[Opening Provided entries section]

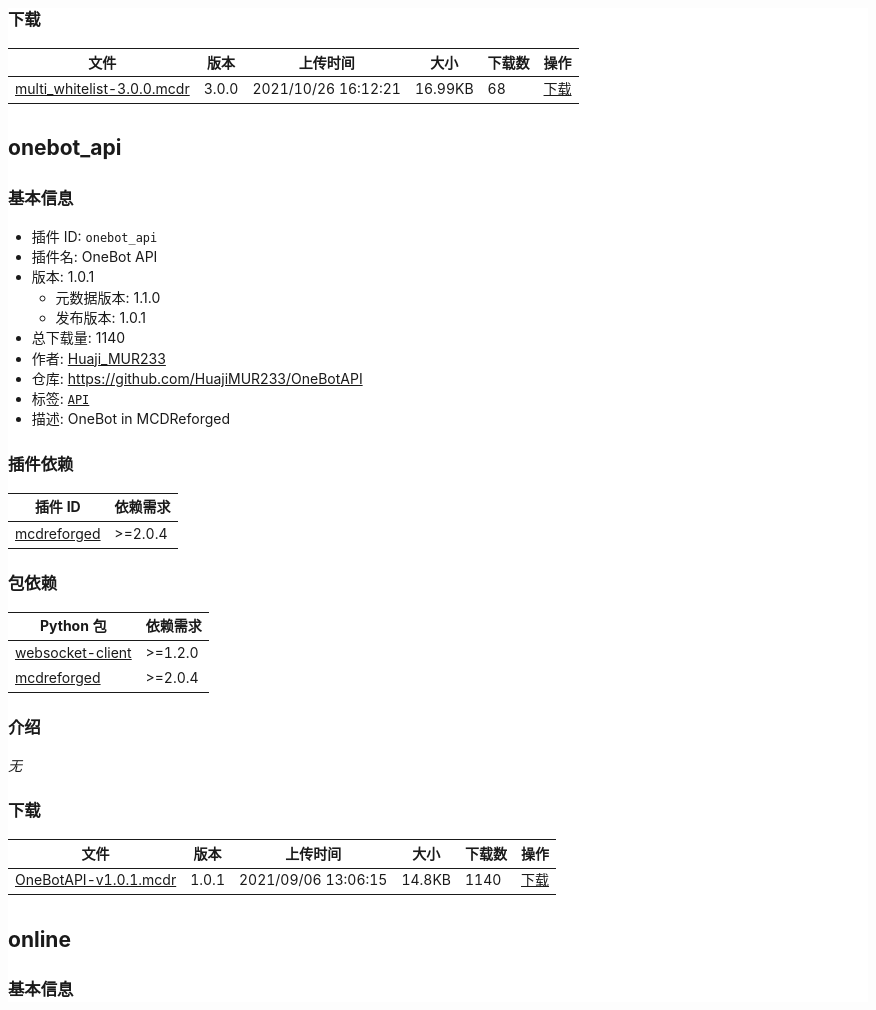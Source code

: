 ### 下载

| 文件 | 版本 | 上传时间 | 大小 | 下载数 | 操作 |
| --- | --- | --- | --- | --- | --- |
| [multi_whitelist-3.0.0.mcdr](https://github.com/R1ckyH/multi_whitelist/releases/tag/v3.0.0) | 3.0.0 | 2021/10/26 16:12:21 | 16.99KB | 68 | [下载](https://github.com/R1ckyH/multi_whitelist/releases/download/v3.0.0/multi_whitelist-3.0.0.mcdr) |

## onebot_api

### 基本信息

- 插件 ID: `onebot_api`
- 插件名: OneBot API
- 版本: 1.0.1
  - 元数据版本: 1.1.0
  - 发布版本: 1.0.1
- 总下载量: 1140
- 作者: [Huaji_MUR233](https://github.com/HuajiMUR233)
- 仓库: https://github.com/HuajiMUR233/OneBotAPI
- 标签: [`API`](/labels/api/readme-zh_cn.md)
- 描述: OneBot in MCDReforged

### 插件依赖

| 插件 ID | 依赖需求 |
| --- | --- |
| [mcdreforged](https://github.com/Fallen-Breath/MCDReforged) | \>=2.0.4 |

### 包依赖

| Python 包 | 依赖需求 |
| --- | --- |
| [websocket-client](https://pypi.org/project/websocket-client) | \>=1.2.0 |
| [mcdreforged](https://pypi.org/project/mcdreforged) | \>=2.0.4 |

### 介绍

*无*

### 下载

| 文件 | 版本 | 上传时间 | 大小 | 下载数 | 操作 |
| --- | --- | --- | --- | --- | --- |
| [OneBotAPI-v1.0.1.mcdr](https://github.com/HuajiMURsMC/OneBotAPI/releases/tag/1.0.1) | 1.0.1 | 2021/09/06 13:06:15 | 14.8KB | 1140 | [下载](https://github.com/HuajiMURsMC/OneBotAPI/releases/download/1.0.1/OneBotAPI-v1.0.1.mcdr) |

## online

### 基本信息
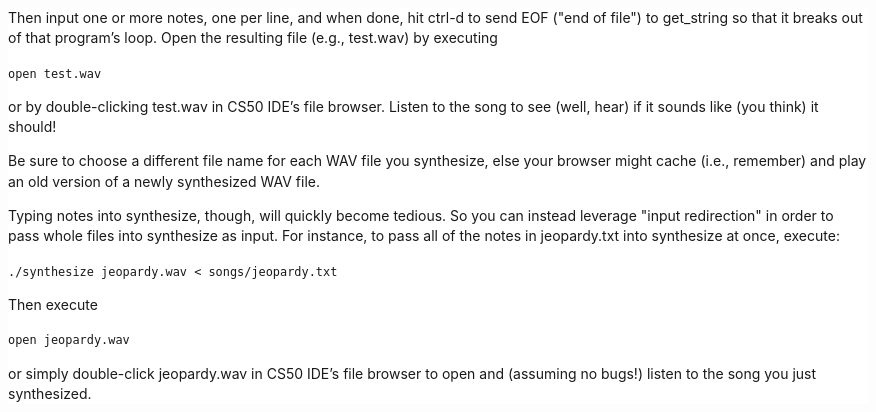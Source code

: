 Then input one or more notes, one per line, and when done, hit ctrl-d to send EOF ("end of file") to get_string so that it breaks out of that program’s loop. Open the resulting file (e.g., test.wav) by executing

`open test.wav`

or by double-clicking test.wav in CS50 IDE’s file browser. Listen to the song to see (well, hear) if it sounds like (you think) it should!

Be sure to choose a different file name for each WAV file you synthesize, else your browser might cache (i.e., remember) and play an old version of a newly synthesized WAV file.

Typing notes into synthesize, though, will quickly become tedious. So you can instead leverage "input redirection" in order to pass whole files into synthesize as input. For instance, to pass all of the notes in jeopardy.txt into synthesize at once, execute:

`./synthesize jeopardy.wav < songs/jeopardy.txt`

Then execute

`open jeopardy.wav`

or simply double-click jeopardy.wav in CS50 IDE’s file browser to open and (assuming no bugs!) listen to the song you just synthesized.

[Closing Provided entries section]

- **Exercise goal**: Find the word "Then" in the records. Copy every line it appears in.

- **Written response**:
: Then input one or more notes, one per line, and when done, hit ctrl-d to send EOF ("end of file") to get_string so that it breaks out of that program’s loop. Open the resulting file (e.g., test.wav) by executing
Then execute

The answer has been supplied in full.